*Data to examine*:
┌──

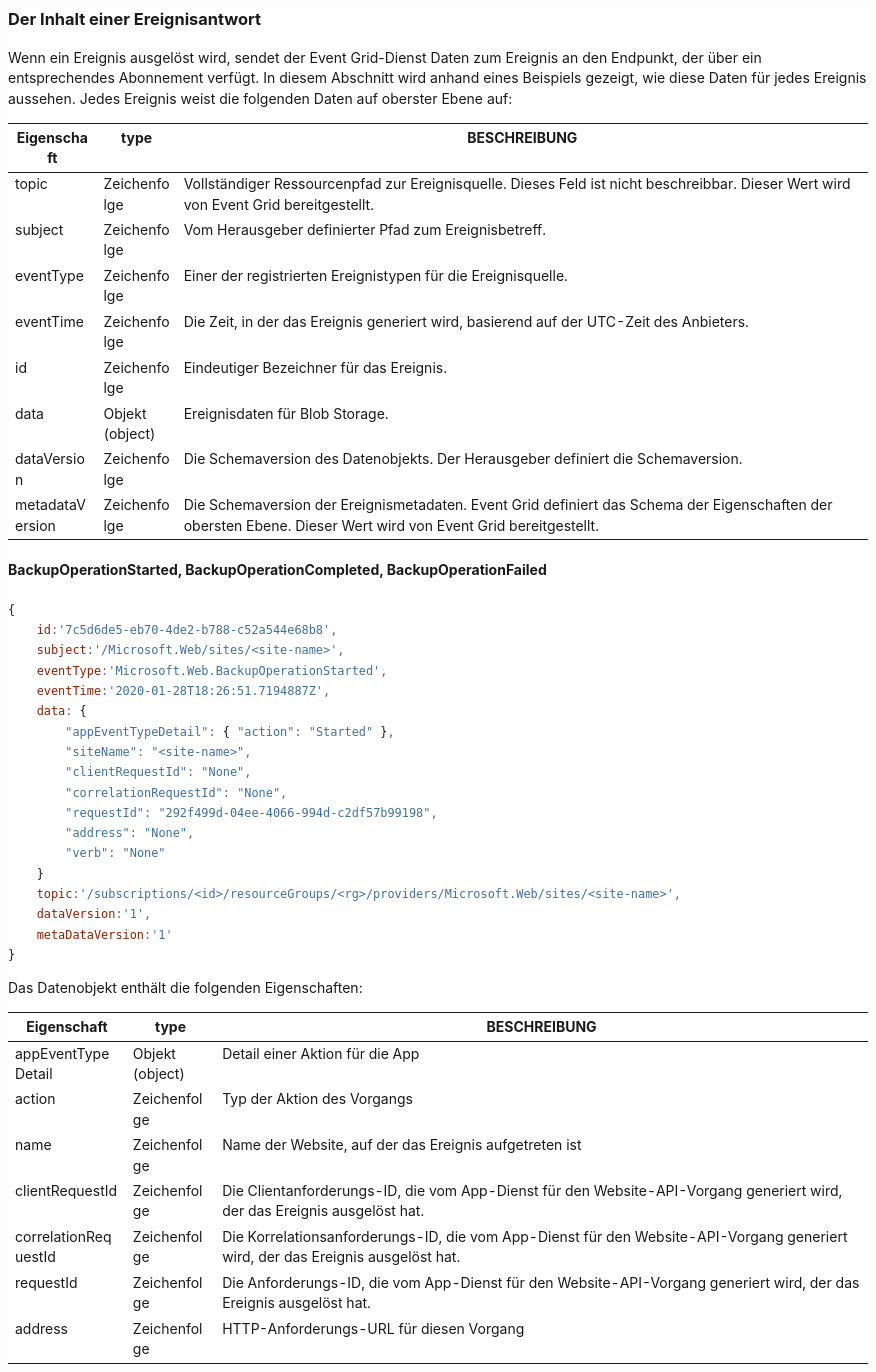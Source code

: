 
### <a name="the-contents-of-an-event-response"></a>Der Inhalt einer Ereignisantwort

Wenn ein Ereignis ausgelöst wird, sendet der Event Grid-Dienst Daten zum Ereignis an den Endpunkt, der über ein entsprechendes Abonnement verfügt.
In diesem Abschnitt wird anhand eines Beispiels gezeigt, wie diese Daten für jedes Ereignis aussehen. Jedes Ereignis weist die folgenden Daten auf oberster Ebene auf:

|     Eigenschaft          |     type     |     BESCHREIBUNG                                                                                                                                |
|-----------------------|--------------|------------------------------------------------------------------------------------------------------------------------------------------------|
|    topic              |    Zeichenfolge    |    Vollständiger Ressourcenpfad zur Ereignisquelle. Dieses Feld ist nicht beschreibbar. Dieser Wert wird von Event Grid bereitgestellt.                                      |
|    subject            |    Zeichenfolge    |    Vom Herausgeber definierter Pfad zum Ereignisbetreff.                                                                                              |
|    eventType          |    Zeichenfolge    |    Einer der registrierten Ereignistypen für die Ereignisquelle.                                                                                  |
|    eventTime          |    Zeichenfolge    |    Die Zeit, in der das Ereignis generiert wird, basierend auf der UTC-Zeit des Anbieters.                                                                         |
|    id                 |    Zeichenfolge    |    Eindeutiger Bezeichner für das Ereignis.                                                                                                            |
|    data               |    Objekt (object)    |    Ereignisdaten für Blob Storage.                                                                                                                    |
|    dataVersion        |    Zeichenfolge    |    Die Schemaversion des Datenobjekts. Der Herausgeber definiert die Schemaversion.                                                          |
|    metadataVersion    |    Zeichenfolge    |    Die Schemaversion der Ereignismetadaten. Event Grid definiert das Schema der Eigenschaften der obersten Ebene. Dieser Wert wird von Event Grid bereitgestellt.    |

#### <a name="backupoperationstarted-backupoperationcompleted-backupoperationfailed"></a>BackupOperationStarted, BackupOperationCompleted, BackupOperationFailed

```js
{
    id:'7c5d6de5-eb70-4de2-b788-c52a544e68b8',
    subject:'/Microsoft.Web/sites/<site-name>',
    eventType:'Microsoft.Web.BackupOperationStarted',
    eventTime:'2020-01-28T18:26:51.7194887Z',
    data: {
        "appEventTypeDetail": { "action": "Started" },
        "siteName": "<site-name>",
        "clientRequestId": "None",
        "correlationRequestId": "None",
        "requestId": "292f499d-04ee-4066-994d-c2df57b99198",
        "address": "None",
        "verb": "None"
    }
    topic:'/subscriptions/<id>/resourceGroups/<rg>/providers/Microsoft.Web/sites/<site-name>',
    dataVersion:'1',
    metaDataVersion:'1'
}
```

Das Datenobjekt enthält die folgenden Eigenschaften:

|    Eigenschaft                |    type      |    BESCHREIBUNG                                                                                                       |
|----------------------------|--------------|----------------------------------------------------------------------------------------------------------------------|
|    appEventTypeDetail      |    Objekt (object)    |    Detail einer Aktion für die App                                                                                       |
|    action                  |    Zeichenfolge    |    Typ der Aktion des Vorgangs                                                                                   |
|    name                    |    Zeichenfolge    |    Name der Website, auf der das Ereignis aufgetreten ist                                                                          |
|    clientRequestId         |    Zeichenfolge    |    Die Clientanforderungs-ID, die vom App-Dienst für den Website-API-Vorgang generiert wird, der das Ereignis ausgelöst hat.         |
|    correlationRequestId    |    Zeichenfolge    |    Die Korrelationsanforderungs-ID, die vom App-Dienst für den Website-API-Vorgang generiert wird, der das Ereignis ausgelöst hat.    |
|    requestId               |    Zeichenfolge    |    Die Anforderungs-ID, die vom App-Dienst für den Website-API-Vorgang generiert wird, der das Ereignis ausgelöst hat.                |
|    address                 |    Zeichenfolge    |    HTTP-Anforderungs-URL für diesen Vorgang                                                                                |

└──

*Your goal*: Each line from the one that contains "Die Clientanforderungs-ID, die" through the end of the material above should be returned exactly, and nothing else.

*Answer to this problem*:
|    clientRequestId         |    Zeichenfolge    |    Die Clientanforderungs-ID, die vom App-Dienst für den Website-API-Vorgang generiert wird, der das Ereignis ausgelöst hat.         |
|    correlationRequestId    |    Zeichenfolge    |    Die Korrelationsanforderungs-ID, die vom App-Dienst für den Website-API-Vorgang generiert wird, der das Ereignis ausgelöst hat.    |
|    requestId               |    Zeichenfolge    |    Die Anforderungs-ID, die vom App-Dienst für den Website-API-Vorgang generiert wird, der das Ereignis ausgelöst hat.                |
|    address                 |    Zeichenfolge    |    HTTP-Anforderungs-URL für diesen Vorgang                                                                                |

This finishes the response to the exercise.